Deload Weeks
Planned recovery weeks to dissipate accumulated fatigue and maximize long-term progress.
What is a Deload?
A deload is a planned week of reduced training stress designed to dissipate accumulated fatigue so your body can express its underlying fitness gains.
Think of it as stepping on the scale: fatigue adds false weight, masking the muscle you've built. A deload removes that weight so you can see your real progress — and come back stronger.
Why You Need Them
Fatigue accumulates faster than fitness improves.
Each hard training session creates:
- Fitness adaptations (muscle growth, strength, neural efficiency)
- Fatigue (CNS, connective tissue, mental, inflammation)
Both compound over weeks. At some point, fatigue starts to mask fitness — you feel weaker even though you're actually stronger underneath.
A deload week:
- Preserves fitness (trained at 50-60% intensity)
- Dissipates fatigue (CNS, joints, tendons, recovery systems reset)
- Returns you stronger than you were before
When to Deload
Option A: Planned (recommended for beginners)
- Every 4th week
- Schedule it regardless of how you feel
- Prevents overreaching before it happens
Option B: Autoregulated (intermediate+)
- Based on fatigue signals:
- RPE climbing at same weights over 2-3 weeks
- Sleep deteriorating
- Motivation dropping
- Joints aching
- Performance plateauing
The app's program for Amelia uses every 4th week deload — simple and effective for beginners.
How to Deload
Reduce training stress while maintaining movement patterns:
| Variable | Normal Week | Deload Week |
|---|---|---|
| Weight | 100% | 50-60% |
| Sets | 3-4 per exercise | 2-3 |
| Reps | 8-12 | 5-8 |
| RPE | 7-8 | 4-6 |
| Frequency | 2-3x/week | Same |
| Intensity | High | Low |
Keep doing the same exercises so you don't lose motor patterns.
Example Deload (Amelia's Program)
Normal Week 3 (Day A):
- Lat Pulldown: 3 × 12 @ 30 kg (RPE 8)
Deload Week 4 (Day A):
- Lat Pulldown: 2 × 8 @ 18 kg (RPE 5)
You still train, still move, still log, but you leave everything in the tank.
What to Avoid
❌ Skipping workouts entirely You lose movement pattern practice and momentum. Deloads are active recovery, not rest weeks.
❌ Training to failure on deload Defeats the purpose. If you're at RPE 8+ on deload, it's not a deload.
❌ Skipping deloads because "I feel fine" You'll pay for it eventually.

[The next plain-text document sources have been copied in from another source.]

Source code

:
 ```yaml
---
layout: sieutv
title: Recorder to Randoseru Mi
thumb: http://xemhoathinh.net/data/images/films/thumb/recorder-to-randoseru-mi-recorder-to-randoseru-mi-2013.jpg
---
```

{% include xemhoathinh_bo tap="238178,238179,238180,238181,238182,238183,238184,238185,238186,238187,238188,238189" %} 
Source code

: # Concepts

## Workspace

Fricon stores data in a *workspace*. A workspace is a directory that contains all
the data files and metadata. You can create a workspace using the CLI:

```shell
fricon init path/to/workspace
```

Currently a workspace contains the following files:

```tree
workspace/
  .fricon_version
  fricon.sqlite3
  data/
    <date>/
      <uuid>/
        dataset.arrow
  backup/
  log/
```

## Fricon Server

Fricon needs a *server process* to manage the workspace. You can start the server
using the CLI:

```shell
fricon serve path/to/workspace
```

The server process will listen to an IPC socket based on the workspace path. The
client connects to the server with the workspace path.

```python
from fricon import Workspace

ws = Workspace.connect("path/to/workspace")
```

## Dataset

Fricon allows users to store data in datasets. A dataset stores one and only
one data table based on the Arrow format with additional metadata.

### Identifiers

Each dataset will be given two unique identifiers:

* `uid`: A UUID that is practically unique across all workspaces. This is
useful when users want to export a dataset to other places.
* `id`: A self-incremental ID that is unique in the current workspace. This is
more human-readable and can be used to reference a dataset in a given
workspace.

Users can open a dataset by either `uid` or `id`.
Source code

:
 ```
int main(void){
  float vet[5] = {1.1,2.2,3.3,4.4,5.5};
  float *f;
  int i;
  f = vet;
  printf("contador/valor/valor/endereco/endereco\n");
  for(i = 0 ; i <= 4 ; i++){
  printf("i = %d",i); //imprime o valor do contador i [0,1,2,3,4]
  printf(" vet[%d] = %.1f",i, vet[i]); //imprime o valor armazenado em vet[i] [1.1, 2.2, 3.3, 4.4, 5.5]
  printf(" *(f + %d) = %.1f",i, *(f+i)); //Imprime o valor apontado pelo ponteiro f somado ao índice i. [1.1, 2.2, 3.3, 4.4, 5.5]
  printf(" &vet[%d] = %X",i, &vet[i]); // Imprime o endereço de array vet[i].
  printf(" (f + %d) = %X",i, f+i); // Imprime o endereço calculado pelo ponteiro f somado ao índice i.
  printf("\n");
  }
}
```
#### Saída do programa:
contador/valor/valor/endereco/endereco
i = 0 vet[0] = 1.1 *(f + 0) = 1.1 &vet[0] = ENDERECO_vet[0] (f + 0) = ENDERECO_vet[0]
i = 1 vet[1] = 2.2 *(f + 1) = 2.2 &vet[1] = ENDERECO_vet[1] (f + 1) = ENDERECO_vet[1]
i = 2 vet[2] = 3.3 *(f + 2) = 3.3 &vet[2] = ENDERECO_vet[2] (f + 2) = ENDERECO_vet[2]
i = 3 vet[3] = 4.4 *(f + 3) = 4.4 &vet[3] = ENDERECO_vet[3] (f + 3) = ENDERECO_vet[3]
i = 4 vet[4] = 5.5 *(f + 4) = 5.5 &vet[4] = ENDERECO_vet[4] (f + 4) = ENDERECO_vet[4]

Planned deloads prevent forced deloads.
❌ Adding cardio or new stressors The point is to reduce total stress, not swap strength for HIIT.
What to Add
✅ Extra sleep (aim for 8-9 hours) ✅ Mobility work — 10-15 min stretching, foam rolling ✅ Easy cardio — walking, light cycling ✅ Stress management — less work stress if possible ✅ Nutrition — maintain calories, hit protein target
After the Deload
Week 5 (back to normal training):
- Resume at the weights you were at in Week 3 (pre-deload)

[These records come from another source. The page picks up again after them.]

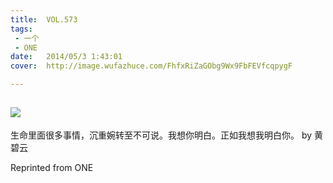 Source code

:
 ```yaml
---
title:	VOL.573
tags:
 - 一个
 - ONE
date:	2014/05/3 1:43:01
cover:	http://image.wufazhuce.com/FhfxRiZaGObg9Wx9FbFEVfcqpygF

---
```

![](http://image.wufazhuce.com/FhfxRiZaGObg9Wx9FbFEVfcqpygF)
---

生命里面很多事情，沉重婉转至不可说。我想你明白。正如我想我明白你。 by 黄碧云
 
Reprinted from ONE
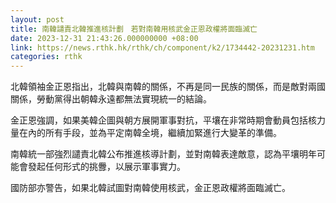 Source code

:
 ```yaml
---
layout: post
title: 南韓譴責北韓推進核計劃　若對南韓用核武金正恩政權將面臨滅亡
date: 2023-12-31 21:43:26.000000000 +08:00
link: https://news.rthk.hk/rthk/ch/component/k2/1734442-20231231.htm
categories: rthk
---
```


北韓領袖金正恩指出，北韓與南韓的關係，不再是同一民族的關係，而是敵對兩國關係，勞動黨得出朝韓永遠都無法實現統一的結論。

金正恩強調，如果美韓企圖與朝方展開軍事對抗，平壤在非常時期會動員包括核力量在內的所有手段，並為平定南韓全境，繼續加緊進行大變革的準備。

南韓統一部強烈譴責北韓公布推進核導計劃，並對南韓表達敵意，認為平壤明年可能會發起任何形式的挑釁，以展示軍事實力。

國防部亦警告，如果北韓試圖對南韓使用核武，金正恩政權將面臨滅亡。
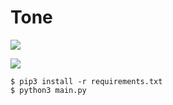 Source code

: # Tone

![](https://gyazo.com/64abf83ee241d258cf305a32913d8710/raw)

![](https://gyazo.com/6cd408b0031ae0e14b225450cf135515/raw)

```
$ pip3 install -r requirements.txt
$ python3 main.py
```
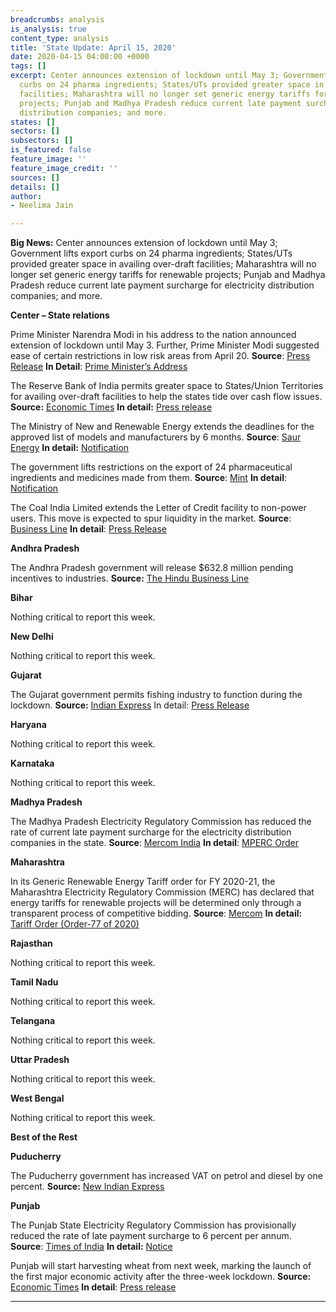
 ```yaml
---
breadcrumbs: analysis
is_analysis: true
content_type: analysis
title: 'State Update: April 15, 2020'
date: 2020-04-15 04:00:00 +0000
tags: []
excerpt: Center announces extension of lockdown until May 3; Government lifts export
  curbs on 24 pharma ingredients; States/UTs provided greater space in availing over-draft
  facilities; Maharashtra will no longer set generic energy tariffs for renewable
  projects; Punjab and Madhya Pradesh reduce current late payment surcharge for electricity
  distribution companies; and more.
states: []
sectors: []
subsectors: []
is_featured: false
feature_image: ''
feature_image_credit: ''
sources: []
details: []
author:
- Neelima Jain

---
```

**Big News:** Center announces extension of lockdown until May 3; Government lifts export curbs on 24 pharma ingredients; States/UTs provided greater space in availing over-draft facilities; Maharashtra will no longer set generic energy tariffs for renewable projects; Punjab and Madhya Pradesh reduce current late payment surcharge for electricity distribution companies; and more.

**Center – State relations**

Prime Minister Narendra Modi in his address to the nation announced extension of lockdown until May 3. Further, Prime Minister Modi suggested ease of certain restrictions in low risk areas from April 20. **Source**: [Press Release](https://pib.gov.in/PressReleseDetail.aspx) **In Detail**: [Prime Minister’s Address](https://pib.gov.in/PressReleseDetail.aspx)

The Reserve Bank of India permits greater space to States/Union Territories for availing over-draft facilities to help the states tide over cash flow issues. **Source:** [Economic Times](https://economictimes.indiatimes.com/news/economy/policy/rbi-relaxes-overdraft-facility-norms-for-states-uts/articleshow/75027521.cms) **In detail:** [Press release](https://www.rbi.org.in/Scripts/BS_PressReleaseDisplay.aspx?prid=49638)

The Ministry of New and Renewable Energy extends the deadlines for the approved list of models and manufacturers by 6 months. **Source**: [Saur Energy](https://www.saurenergy.com/solar-energy-news/mnre-extends-almm-deadline-to-6-months-amid-disruptions-from-covid-19) **In detail:** [Notification](https://mnre.gov.in/img/documents/uploads/file_f-1586332072120.pdf)

The government lifts restrictions on the export of 24 pharmaceutical ingredients and medicines made from them. **Source**: [Mint](https://www.livemint.com/politics/policy/govt-lifts-export-curbs-on-24-pharma-ingredients-medicines-11586230962483.html) **In detail**: [Notification](https://dgft.gov.in/sites/default/files/Noti%202%20Final_0.pdf)

The Coal India Limited extends the Letter of Credit facility to non-power users. This move is expected to spur liquidity in the market. **Source**: [Business Line](https://www.thehindubusinessline.com/news/coal-india-extends-letter-of-credit-facility-to-non-power-consumers/article31296310.ece) **In detail**: [Press Release](https://pib.gov.in/PressReleseDetail.aspx?PRID=1612425)

**Andhra Pradesh**

The Andhra Pradesh government will release $632.8 million pending incentives to industries. **Source:** [The Hindu Business Line](https://www.thehindubusinessline.com/news/ap-to-release-4800-crore-pending-incentives-to-industries/article31295999.ece)

**Bihar**

Nothing critical to report this week.

**New Delhi**

Nothing critical to report this week.

**Gujarat**

The Gujarat government permits fishing industry to function during the lockdown. **Source:** [Indian Express](https://indianexpress.com/article/cities/ahmedabad/gujarat-permits-fishermen-fish-processing-industry-to-function-in-lockdown-6357974/) In detail: [Press Release](https://gujaratinformation.net/uploads/article/PHXPK4Ebugw3Mi9PzrRDFle8O6OtOxp8.pdf)

**Haryana**

Nothing critical to report this week.

**Karnataka**

Nothing critical to report this week.

**Madhya Pradesh**

The Madhya Pradesh Electricity Regulatory Commission has reduced the rate of current late payment surcharge for the electricity distribution companies in the state. **Source**: [Mercom India](https://mercomindia.com/late-payment-surcharge-discoms-reduced-madhya-pradesh/) **In detail**: [MPERC Order](http://www.mperc.in/Approved%20Order%20on%20the%20directions%20of%20GoMP%20for%20reduction%20of%20%20LPS.pdf)

**Maharashtra**

In its Generic Renewable Energy Tariff order for FY 2020-21, the Maharashtra Electricity Regulatory Commission (MERC) has declared that energy tariffs for renewable projects will be determined only through a transparent process of competitive bidding. **Source**: [Mercom](https://mercomindia.com/maharashtra-set-generic-tariffs-renewables/) **In detail:** [Tariff Order (Order-77 of 2020)](https://www.merc.gov.in/)

**Rajasthan**

Nothing critical to report this week.

**Tamil Nadu**

Nothing critical to report this week.

**Telangana**

Nothing critical to report this week.

**Uttar Pradesh**

Nothing critical to report this week.

**West Bengal**

Nothing critical to report this week.

**Best of the Rest**

**Puducherry**

The Puducherry government has increased VAT on petrol and diesel by one percent. **Source:** [New Indian Express](https://www.newindianexpress.com/nation/2020/apr/08/petrol-diesel-prices-hiked-by-one-per-cent-in-puducherry-amid-covid-19-lockdown-2127543.html)

**Punjab**

The Punjab State Electricity Regulatory Commission has provisionally reduced the rate of late payment surcharge to 6 percent per annum. **Source**: [Times of India](https://timesofindia.indiatimes.com/city/chandigarh/pserc-cuts-late-payment-surcharge-rate-levied-on-pspcl/articleshow/75056340.cms) **In detail:** [Notice](http://pserc.gov.in/pages/LPC%20public%20notice-%208.4.20.pdf)

Punjab will start harvesting wheat from next week, marking the launch of the first major economic activity after the three-week lockdown. **Source:** [Economic Times](https://economictimes.indiatimes.com/news/economy/agriculture/wheat-harvesting-in-punjab-haryana-next-week/articleshow/75088784.cms) **In detail**: [Press release](http://punjab.gov.in/key-initiative?p_p_id=pressrelaese_WAR_PressReleaseAdminportlet&p_p_lifecycle=0&p_p_state=normal&p_p_mode=view&p_p_col_id=column-1&p_p_col_pos=1&p_p_col_count=2&_pressrelaese_WAR_PressReleaseAdminportlet_articleid=41078&_pressrelaese_WAR_PressReleaseAdminportlet_mvcPath=%2Fhtml%2Fpressrelaese%2Fdisplay_content.jsp&_pressrelaese_WAR_PressReleaseAdminportlet_groupid=10179)

***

- First session back should feel easier than before the deload
- That's the fatigue dissipating, fitness coming through
Common result: The weight that felt RPE 8 before the deload now feels RPE 6-7. Time to add weight.
Mental Benefit
Deloads are also a mental reset. Constant high-intensity training is mentally draining. Knowing you have a deload coming makes hard weeks easier to push through.
Variations by Experience
| Training Age | Deload Frequency |
|---|---|
| Beginner (0-1 year) | Every 4-6 weeks |
| Novice (1-2 years) | Every 4 weeks |
| Intermediate (2-4 years) | Every 3-4 weeks |
| Advanced (4+ years) | Every 3 weeks, sometimes 2-week block |
The stronger you get, the more fatigue each session produces — more frequent deloads needed.
Summary
Deloads aren't about being weak. They're about being smart.
One deload week every month preserves long-term progress far better than pushing through accumulated fatigue until you get injured or burn out.
References
- Peterson et al. (2005). Applications of the dose-response for muscular strength development. JSCR.
- Bell et al. (2022). Effects of Auto-Regulating Prescribed Training Intensity on Post-activation Performance Enhancement. JSCR.